Powell has also said on many occasions, the Fed would be “data dependent”, presumably an Orwellian synonym for “Market Dependent”.
The Chart on the left shows exactly how “Data Dependent” the Federal Reserve has been over the last decade. Any market weakness has been met with massive monetary stimulus. The Data Dependence chart exhibits the effect upon one index: The Standard & Poor’s 500. (https://realinvestmentadvice.com/why-the-fed-keeps-propping-up-the-market/).
The Equity Bubble: US and Global
The major equity indexes are heating up rapidly. We discussed this in our last piece. “Four Horsemen Pull Markets to New Highs”. (https://markonomics101.com/2019/03/21/four-horsemen-pull-markets-to-new-highs/).
Despite today’s shellacking, we stand by the “target levels” revealed in that piece. Based on the charts and “Rules of Thumb”, we projected “the potential” for the Dow Jones Industrial Average to exceed 30,000 and the Nasdaq 100 to break the 8500 level.
But, the frothiness is not just limited to domestic markets. Markets around the World appear to be only a few steps behind. The Vanguard Total World Fund, pictured on the left, has formed the same ROUNDED BOTTOM pattern that has successfully forecast higher prices on a variety of stocks and US markets. (https://etfdb.com/etf/VT/).
Leading the way is Brazil’s market (BOVESPA) which recently vaulted to NEW ALL TIME HIGHS. The Indian Nifty Fifty index is close to NEW HIGHS.
Even China has surged after a multi-year BEAR MARKET. The People’s Bank of China has poured record stimulus, to shore up its markets, and successfully so.
The Bond Bubble
Almost every type of Bond has made NEW ALL TIME HIGHS or is very close. Below is a Slide Show of Bond ETFs which are all in scorching rallies. Some key takeaways are as follows:
- The 1-3 Year Treasuries ETF (SHY) is moving higher PARABOLICALLY. Parabolic Uptrends are a sure sign of a Bubble.
- The 3-7 Year Treasuries ETF and the Investment Grade Corporates ETF (LQD) have also vaulted to NEW HIGHS.
- Only the 7-10 Year Treasuries ETF has, thus far, failed to make new highs. In light of all the NEW HIGHS, it would seem very, very likely that it too, will make new highs.
Another Cryptocurrency Bubble?
Cryptocurrencies are the ULTIMATE asset class ripe for a BUBBLE. Cryptos have NO inherent value, whatsoever. Holders of Bitcoin own NOTHING. No patents, no technology, and ZERO cash flow.
In a BUBBLE, fundamentals DON’T MATTER. Cryptos are not much different than collectibles like Beanie Babies. That they have value, and significant value, despite their utter lack of utility, or acceptance, practically defines a BUBBLE.

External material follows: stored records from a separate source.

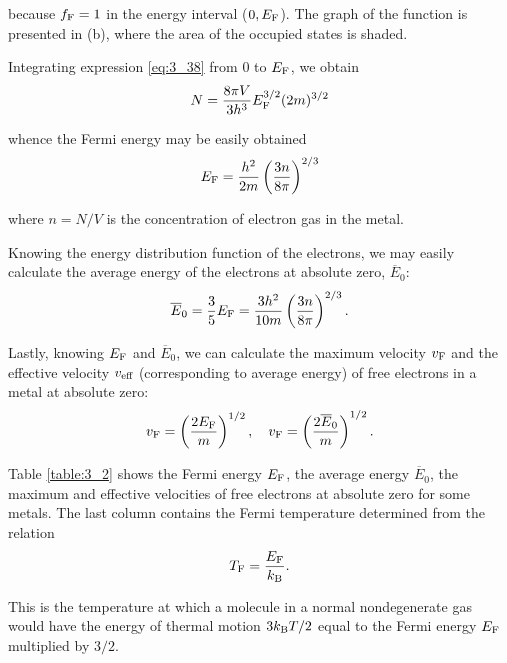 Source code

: \noindent
because $f_{\text{F}}=1$ in the energy interval ($0, E_{\text{F}}$). The graph of the function is presented in (b), where the area of the occupied states is shaded.

Integrating expression \eqref{eq:3_38} from $0$ to $E_{\text{F}}$, we obtain
\begin{equation*}
    N = \frac{8\pi V}{3h^3} E_{\text{F}}^{3/2} (2m)^{3/2}
\end{equation*}

\noindent
whence the Fermi energy may be easily obtained
\begin{equation}\label{eq:3_39}
    E_{\text{F}} = \frac{h^2}{2m} \left(\frac{3n}{8\pi}\right)^{2/3}
\end{equation}

\noindent
where $n=N/V$ is the concentration of electron gas in the metal.

Knowing the energy distribution function of the electrons, we may easily calculate the average energy of the electrons at absolute zero, $\overline{E}_0$:
\begin{equation}\label{eq:3_40}
    \overline{E}_0 = \frac{3}{5}E_{\text{F}} = \frac{3h^2}{10m} \left(\frac{3n}{8\pi}\right)^{2/3}.
\end{equation}

\noindent
Lastly, knowing $E_{\text{F}}$ and $\overline{E}_0$, we can calculate the maximum velocity $v_{\text{F}}$ and the effective velocity $v_{\text{eff}}$ (corresponding to average energy) of free electrons in a metal at absolute zero:
\begin{equation}\label{eq:3_41}
    v_{\text{F}} = \left(\frac{2E_{\text{F}}}{m}\right)^{1/2},\quad v_{\text{F}} = \left(\frac{2\overline{E}_0}{m}\right)^{1/2}.
\end{equation}

Table \ref{table:3_2} shows the Fermi energy $E_{\text{F}}$, the average energy $\overline{E}_0$, the maximum and effective velocities of free electrons at absolute zero for some metals. The last column contains the Fermi temperature determined from the relation
\begin{equation}\label{eq:3_42}
    T_{\text{F}} = \frac{E_{\text{F}}}{k_{\text{B}}}.
\end{equation}

\noindent
This is the temperature at which a molecule in a normal nondegenerate gas would have the energy of thermal motion $3k_{\text{B}}T/2$ equal to the Fermi energy $E_{\text{F}}$ multiplied by $3/2$.

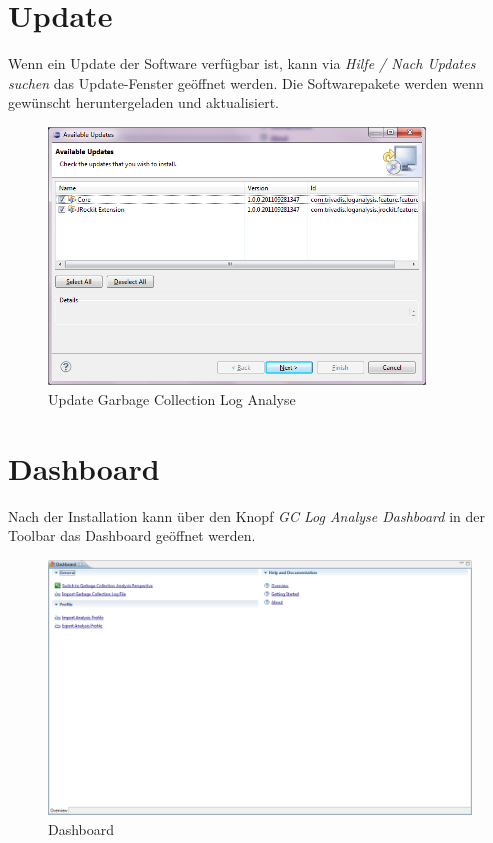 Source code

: \section{Update}
Wenn ein Update der Software verfügbar ist, kann via \textit{Hilfe / Nach Updates suchen} das Update-Fenster geöffnet werden. Die  Softwarepakete werden wenn gewünscht heruntergeladen und aktualisiert.
 \begin{figure}[H]
  	\centering
    	\includegraphics[width=10cm]{images/tutorial_update01}
        	\caption{Update Garbage Collection Log Analyse}
\end{figure}

\section{Dashboard}
Nach der Installation kann über den Knopf \textit{GC Log Analyse Dashboard} in der Toolbar das Dashboard geöffnet werden. 
 \begin{figure}[H]
  	\centering
    	\includegraphics[width=16cm]{images/tutorial_dashboard}
        	\caption{Dashboard}
\end{figure}


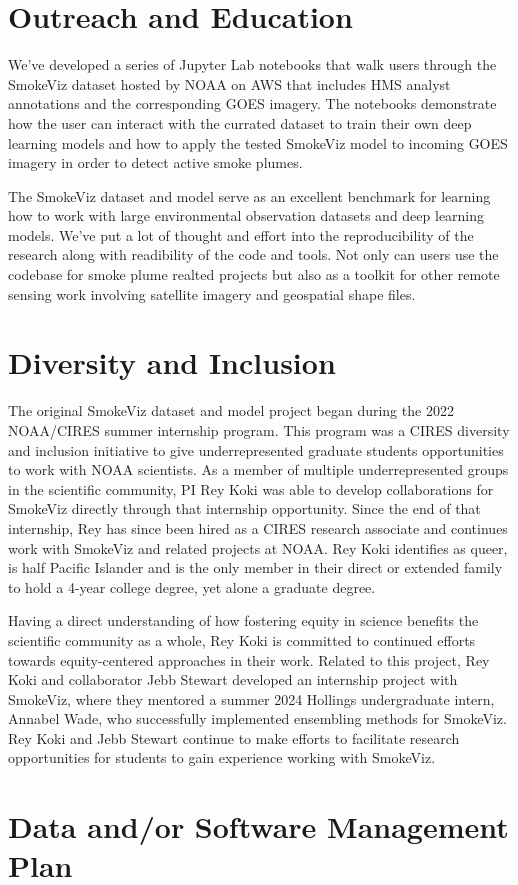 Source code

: \section{Outreach and Education}

We've developed a series of Jupyter Lab notebooks that walk users through the SmokeViz dataset hosted by NOAA on AWS that includes HMS analyst annotations and the corresponding GOES imagery. The notebooks demonstrate how the user can interact with the currated dataset to train their own deep learning models and how to apply the tested SmokeViz model to incoming GOES imagery in order to detect active smoke plumes.

The SmokeViz dataset and model serve as an excellent benchmark for learning how to work with large environmental observation datasets and deep learning models. We've put a lot of thought and effort into the reproducibility of the research along with readibility of the code and tools. Not only can users use the codebase for smoke plume realted projects but also as a toolkit for other remote sensing work involving satellite imagery and geospatial shape files. 



\section{Diversity and Inclusion}

The original SmokeViz dataset and model project began during the 2022 NOAA/CIRES summer internship program. This program was a CIRES diversity and inclusion initiative to give underrepresented graduate students opportunities to work with NOAA scientists. As a member of multiple underrepresented groups in the scientific community, PI Rey Koki was able to develop collaborations for SmokeViz directly through that internship opportunity. Since the end of that internship, Rey has since been hired as a CIRES research associate and continues work with SmokeViz and related projects at NOAA. Rey Koki identifies as queer, is half Pacific Islander and is the only member in their direct or extended family to hold a 4-year college degree, yet alone a graduate degree. 
 
Having a direct understanding of how fostering equity in science benefits the scientific community as a whole, Rey Koki is committed to continued efforts towards equity-centered approaches in their work. Related to this project, Rey Koki and collaborator Jebb Stewart developed an internship project with SmokeViz, where they mentored a summer 2024 Hollings undergraduate intern, Annabel Wade, who successfully implemented ensembling methods for SmokeViz. Rey Koki and Jebb Stewart continue to make efforts to facilitate research opportunities for students to gain experience working with SmokeViz.

\section{Data and/or Software Management Plan}


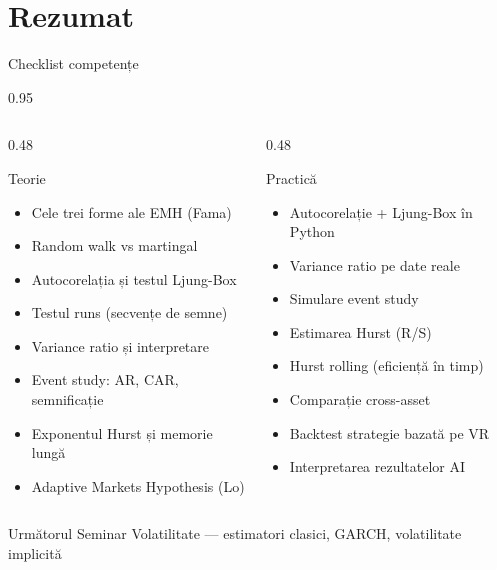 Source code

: \documentclass[9pt, aspectratio=169, t]{beamer}
\begin{document}
\section{Rezumat}

\begin{frame}{Checklist competențe}
    \begin{cminipage}{0.95\textwidth}
\begin{columns}[T]
\begin{column}{0.48\textwidth}
\begin{block}{Teorie}
\begin{itemize}\setlength{\itemsep}{0pt}
    \item[$\square$] Cele trei forme ale EMH (Fama)
    \item[$\square$] Random walk vs martingal
    \item[$\square$] Autocorelația și testul Ljung-Box
    \item[$\square$] Testul runs (secvențe de semne)
    \item[$\square$] Variance ratio și interpretare
    \item[$\square$] Event study: AR, CAR, semnificație
    \item[$\square$] Exponentul Hurst și memorie lungă
    \item[$\square$] Adaptive Markets Hypothesis (Lo)
\end{itemize}
\end{block}
\end{column}
\begin{column}{0.48\textwidth}
\begin{block}{Practică}
\begin{itemize}\setlength{\itemsep}{0pt}
    \item[$\square$] Autocorelație + Ljung-Box în Python
    \item[$\square$] Variance ratio pe date reale
    \item[$\square$] Simulare event study
    \item[$\square$] Estimarea Hurst (R/S)
    \item[$\square$] Hurst rolling (eficiență în timp)
    \item[$\square$] Comparație cross-asset
    \item[$\square$] Backtest strategie bazată pe VR
    \item[$\square$] Interpretarea rezultatelor AI
\end{itemize}
\end{block}
\end{column}
\end{columns}

    \vspace{0.3cm}
    \begin{block}{Următorul Seminar}
        Volatilitate --- estimatori clasici, GARCH, volatilitate implicită
    \end{block}
    \end{cminipage}
\end{frame}
\end{document}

The chart of the Cryptocurrency Sector shows a bottoming type pattern which turns BULLISH at $150 Billion. By being “Market Dependent”, the FED is likely to breathe new life into an asset class that will suck in a whole new class of investors who will eventually get clobbered. That said, if this sector takes off, fortunes could be made and LOST yet again. “Crypto Rally Imminent?”. (https://markonomics101.com/2019/02/21/crypto-rally-imminent-chart-of-the-day-15/).
Will The Fed CUT Interest Rates?
One of the best forecasters of recession is the Treasury Yield Curve. In particular, an INVERTED Yield Curve. Typically, shorter term rates are LOWER than longer term rates. But, occasionally Short Term rates EXCEED Long Term rates. This is known as a yield curve inversion.
The Fed monitors the yield spread between the 2 Year and 10 Year Maturities. However, Wells Fargo’s bond quants consider the 1 Year to 10 year spread to be a more accurate predictor. (https://www.bloomberg.com/news/articles/2018-07-30/treasury-1-to-10-year-spread-is-best-recession-tool-wells-fargo).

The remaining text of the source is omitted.